In november 2024 is een nieuwe richtlijn verschenen voor de behandeling van de ziekte van Sjögren. De richtlijn is vooral bedoeld voor zorgverleners in de tweede en derde lijn die betrokken zijn bij de zorg voor patiënten met deze auto-immuunziekte, zoals reumatologen, klinisch-immunologen, kaakchirurgen en oogartsen. De tekst bevat onder andere aanbevelingen voor de behandeling van oculaire siccaklachten.
De ziekte van Sjögren is een systemische auto-immuunziekte. De ziekte kan op zichzelf voorkomen; eerder werd dit de primaire vorm genoemd. Verder kan de ziekte ook voorkomen naast een andere reumatologische aandoening, zoals reumatoïde artritis of SLE. Dat werd voorheen de secundaire vorm genoemd. Nu wordt gesproken van ‘de ziekte van Sjögren’ voor de primaire vorm en ‘de ziekte van Sjögren geassocieerd met SLE/RA/etc.’ voor de secundaire vorm.
De richtlijn heeft als doel om aanbevelingen te formuleren om te komen tot een uniform beleid ten aanzien van het gebruik van topicale en systemische behandeling bij de ziekte van Sjögren. Dit betreft onder andere oculaire siccaklachten. De richtlijn adviseert hiervoor als eerstelijns therapeutische behandeling kunsttranen of oculaire gels/zalven.

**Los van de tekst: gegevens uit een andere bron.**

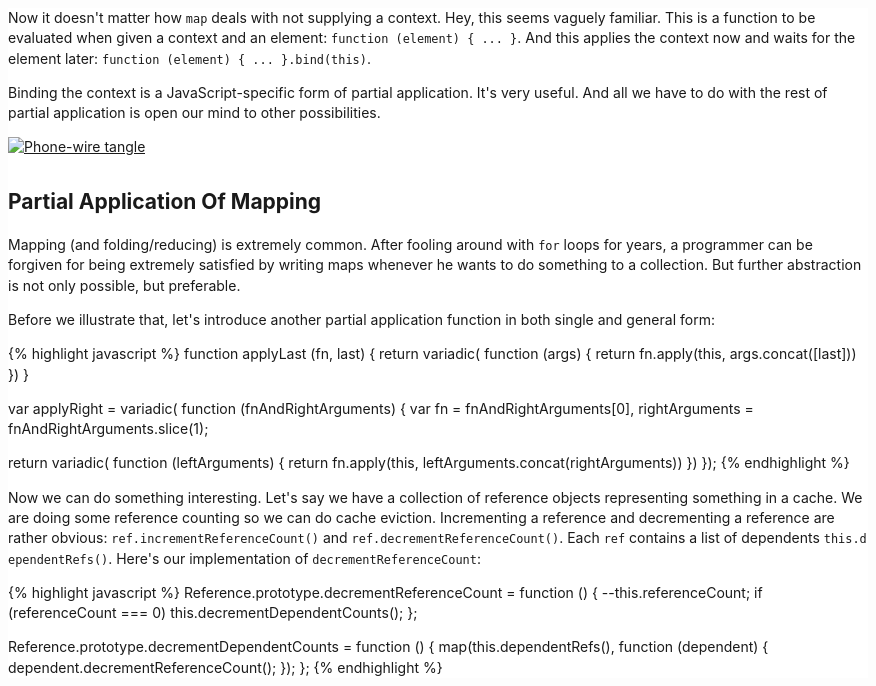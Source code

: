 Now it doesn't matter how `map` deals with not supplying a context. Hey, this seems vaguely familiar. This is a function to be evaluated when given a context and an element: `function (element) { ... }`. And this applies  the context now and waits for the element later: `function (element) { ... }.bind(this)`.

Binding the context is a JavaScript-specific form of partial application. It's very useful. And all we have to do with the rest of partial application is open our mind to other possibilities.

[![Phone-wire tangle](http://farm4.staticflickr.com/3175/2570338478_8efc990bba_z.jpg)](http://www.flickr.com/photos/doctorow/2570338478/)

## Partial Application Of Mapping

Mapping (and folding/reducing) is extremely common. After fooling around with `for` loops for years, a programmer can be forgiven for being extremely satisfied by writing maps whenever he wants to do something to a collection. But further abstraction is not only possible, but preferable.

Before we illustrate that, let's introduce another partial application function in both single and general form:

{% highlight javascript %}
function applyLast (fn, last) {
  return variadic( function (args) {
    return fn.apply(this, args.concat([last]))
  })
}

var applyRight = variadic( function (fnAndRightArguments) {
  var fn = fnAndRightArguments[0],
      rightArguments = fnAndRightArguments.slice(1);
      
  return variadic( function (leftArguments) {
    return fn.apply(this, leftArguments.concat(rightArguments))
  })
});
{% endhighlight %}
  
Now we can do something interesting. Let's say we have a collection of reference objects representing something in a cache. We are doing some reference counting so we can do cache eviction. Incrementing a reference and decrementing a reference are rather obvious: `ref.incrementReferenceCount()` and `ref.decrementReferenceCount()`. Each `ref` contains a list of dependents `this.dependentRefs()`. Here's our implementation of `decrementReferenceCount`:

{% highlight javascript %}
Reference.prototype.decrementReferenceCount = function () {
  --this.referenceCount;
  if (referenceCount === 0)
    this.decrementDependentCounts();
};

Reference.prototype.decrementDependentCounts = function () {
  map(this.dependentRefs(), function (dependent) {
    dependent.decrementReferenceCount();
  });
};
{% endhighlight %}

Bij meer ernstige of refractaire klachten kunnen kortdurend lokale corticosteroïdendruppels ingezet worden. Volgende stappen zijn ciclosporine-oogdruppels en serumoogdruppels.
De richtlijncommissie werkt op dit moment aan een addendum over diagnostiek bij de ziekte van Sjögren. De huidige richtlijn geeft daarover al wel enige informatie; zo gaat het kort over de verschillende testen die zorgverleners kunnen gebruiken bij de diagnostiek van oculaire siccaklachten.